You see, here in South Florida, we have people from all over the world wash on to our shores and try to take root here.  Some come from Northern climes where Salt and Sand means Icy Winter Driving.  Others from a tropical island where the best road they have are pitted with holes and may end at a sheer cliff face with a drop off.

Things are not quite that bad here.  We get our rains, sometimes literally at the flip of a light switch.  For the most part, at some point it will be sunny and warm, with a slight chance of a few rain drops.

Roads are paved smooth in the Urban Areas and those are the only areas that you will be visiting unless you are on a tour on the back of a boat. 

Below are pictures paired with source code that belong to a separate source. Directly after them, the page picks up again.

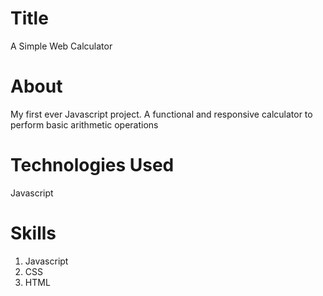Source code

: # Title
A Simple Web Calculator
# About
My first ever Javascript project. A functional and responsive calculator to perform basic arithmetic operations
# Technologies Used
Javascript
# Skills
  1. Javascript 
  2. CSS
  3. HTML
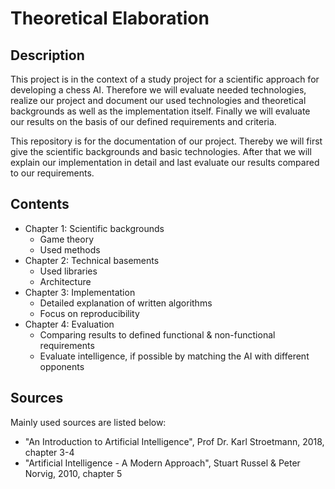 # Theoretical Elaboration

## Description

This project is in the context of a study project for a scientific approach for developing a chess AI. Therefore we will evaluate needed technologies, realize our project and document our used technologies and theoretical backgrounds as well as the implementation itself. Finally we will evaluate our results on the basis of our defined requirements and criteria.

This repository is for the documentation of our project. Thereby we will first give the scientific backgrounds and basic technologies. After that we will explain our implementation in detail and last evaluate our results compared to our requirements.

## Contents

- Chapter 1: Scientific backgrounds
	- Game theory
	- Used methods
- Chapter 2: Technical basements
	- Used libraries
	- Architecture
- Chapter 3: Implementation
	- Detailed explanation of written algorithms
	- Focus on reproducibility
- Chapter 4: Evaluation
	- Comparing results to defined functional & non-functional requirements
	- Evaluate intelligence, if possible by matching the AI with different opponents
	
## Sources

Mainly used sources are listed below:

- "An Introduction to Artificial Intelligence", Prof Dr. Karl Stroetmann, 2018, chapter 3-4
- "Artificial Intelligence - A Modern Approach", Stuart Russel & Peter Norvig, 2010, chapter 5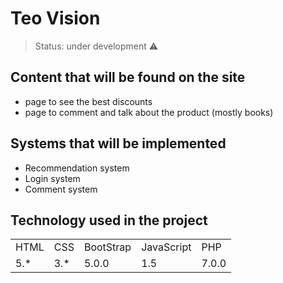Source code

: <h1> Teo Vision </h1>

> Status: under development ⚠️

## Content that will be found on the site
+ page to see the best discounts
+ page to comment and talk about the product (mostly books)

## Systems that will be implemented
+ Recommendation system
+ Login system
+ Comment system
    
## Technology used in the project

<table>
    <tr>
    <td>HTML</td>
    <td>CSS</td>
    <td>BootStrap</td>
    <td>JavaScript</td>
    <td>PHP</td>
    </tr>
    <tr>
    <td>5.*</td>
    <td>3.*</td>
    <td>5.0.0</td>
    <td>1.5</td>
    <td>7.0.0</td>
    </tr>
</table>
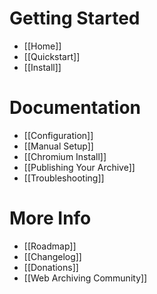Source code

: # Getting Started

 - [[Home]]
 - [[Quickstart]]
 - [[Install]]

# Documentation

 - [[Configuration]]
 - [[Manual Setup]]
 - [[Chromium Install]]
 - [[Publishing Your Archive]]
 - [[Troubleshooting]]

# More Info

 - [[Roadmap]]
 - [[Changelog]]
 - [[Donations]]
 - [[Web Archiving Community]]
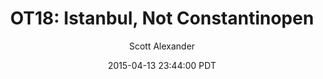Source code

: ---
layout: podcast
title: "OT18: Istanbul, Not Constantinopen"
author: Scott Alexander
description: https://slatestarcodex.com/2015/04/13/ot18-istanbul-not-constantinopen/
date: 2015-04-13 23:44:00 PDT
length: 65974
duration: 16
guid: ot18-istanbul-not-constantinopen
---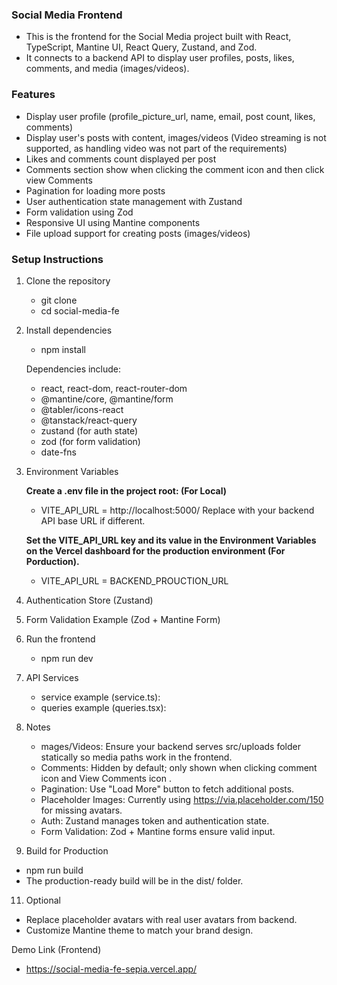 ### Social Media Frontend

  - This is the frontend for the Social Media project built with React, TypeScript, Mantine UI, React Query, Zustand, and Zod. 
  - It connects to a backend API to display user profiles, posts, likes, comments, and media (images/videos).

### Features

  - Display user profile (profile_picture_url, name, email, post count, likes, comments)
  - Display user's posts with content, images/videos (Video streaming is not supported, as handling video was not part of the requirements)
  - Likes and comments count displayed per post
  - Comments section show when clicking the comment icon and then click view Comments
  - Pagination for loading more posts
  - User authentication state management with Zustand
  - Form validation using Zod
  - Responsive UI using Mantine components
  - File upload support for creating posts (images/videos)

### Setup Instructions

1. Clone the repository

   - git clone <your-repo-url>
   - cd social-media-fe

2. Install dependencies

   - npm install

   Dependencies include:

   - react, react-dom, react-router-dom
   - @mantine/core, @mantine/form
   - @tabler/icons-react
   - @tanstack/react-query
   - zustand (for auth state)
   - zod (for form validation)
   - date-fns

3. Environment Variables

   **Create a .env file in the project root: (For Local)**

   - VITE_API_URL = http://localhost:5000/
   Replace with your backend API base URL if different.

   **Set the VITE_API_URL key and its value in the Environment Variables on the Vercel dashboard for the production environment (For Porduction).**
   
   - VITE_API_URL = BACKEND_PROUCTION_URL
    
5. Authentication Store (Zustand)

6. Form Validation Example (Zod + Mantine Form)

7. Run the frontend

   - npm run dev

8. API Services

   - service example (service.ts):
   - queries example (queries.tsx):

9. Notes

   - mages/Videos: Ensure your backend serves src/uploads folder statically so media paths work in the frontend.
   - Comments: Hidden by default; only shown when clicking comment icon and View Comments icon .
   - Pagination: Use "Load More" button to fetch additional posts.
   - Placeholder Images: Currently using https://via.placeholder.com/150 for missing avatars.
   - Auth: Zustand manages token and authentication state.
   - Form Validation: Zod + Mantine forms ensure valid input.

10. Build for Production

   - npm run build
   - The production-ready build will be in the dist/ folder.

11. Optional

- Replace placeholder avatars with real user avatars from backend.
- Customize Mantine theme to match your brand design.

Demo Link (Frontend)
- https://social-media-fe-sepia.vercel.app/
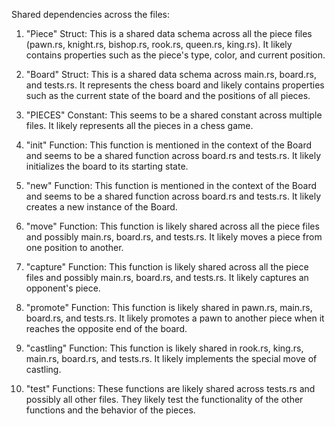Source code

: Shared dependencies across the files:

1. "Piece" Struct: This is a shared data schema across all the piece files (pawn.rs, knight.rs, bishop.rs, rook.rs, queen.rs, king.rs). It likely contains properties such as the piece's type, color, and current position.

2. "Board" Struct: This is a shared data schema across main.rs, board.rs, and tests.rs. It represents the chess board and likely contains properties such as the current state of the board and the positions of all pieces.

3. "PIECES" Constant: This seems to be a shared constant across multiple files. It likely represents all the pieces in a chess game.

4. "init" Function: This function is mentioned in the context of the Board and seems to be a shared function across board.rs and tests.rs. It likely initializes the board to its starting state.

5. "new" Function: This function is mentioned in the context of the Board and seems to be a shared function across board.rs and tests.rs. It likely creates a new instance of the Board.

6. "move" Function: This function is likely shared across all the piece files and possibly main.rs, board.rs, and tests.rs. It likely moves a piece from one position to another.

7. "capture" Function: This function is likely shared across all the piece files and possibly main.rs, board.rs, and tests.rs. It likely captures an opponent's piece.

8. "promote" Function: This function is likely shared in pawn.rs, main.rs, board.rs, and tests.rs. It likely promotes a pawn to another piece when it reaches the opposite end of the board.

9. "castling" Function: This function is likely shared in rook.rs, king.rs, main.rs, board.rs, and tests.rs. It likely implements the special move of castling.

10. "test" Functions: These functions are likely shared across tests.rs and possibly all other files. They likely test the functionality of the other functions and the behavior of the pieces.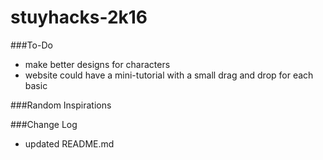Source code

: # stuyhacks-2k16

###To-Do
- make better designs for characters
- website could have a mini-tutorial with a small drag and drop for each basic

###Random Inspirations

###Change Log
- updated README.md

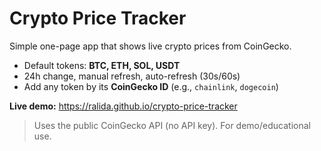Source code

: # Crypto Price Tracker

Simple one-page app that shows live crypto prices from CoinGecko.

- Default tokens: **BTC, ETH, SOL, USDT**
- 24h change, manual refresh, auto-refresh (30s/60s)
- Add any token by its **CoinGecko ID** (e.g., `chainlink`, `dogecoin`)

**Live demo:** https://ralida.github.io/crypto-price-tracker

> Uses the public CoinGecko API (no API key). For demo/educational use.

It's not that tough to get around here, roads run in right angles, all four compass points.

So come and visit.

That must be what the car load of four grey haired grandfatherly looking men must have been thinking.  It will be easy to pilot their large Cadillac Sedan to my little island and find some gentle entertainment at the bar that caters to Older Gentlemen, typically.

They turned off of Wilton Drive onto NE 21st Drive to search for parking. 

Pulling into the neighborhood, they missed the turn for the valet parking and panicked.

Jamming the breaks on, they immediately began to perform a three point turn.

Slowly.

I had seen them come around the corner from about 200 feet away.  Mrs Dog was happily sniffing a Palm Tree, I was chattering to Kevin, and we nudged her forward.

One of us had said to the other those faithful words:  "I think he missed his turn".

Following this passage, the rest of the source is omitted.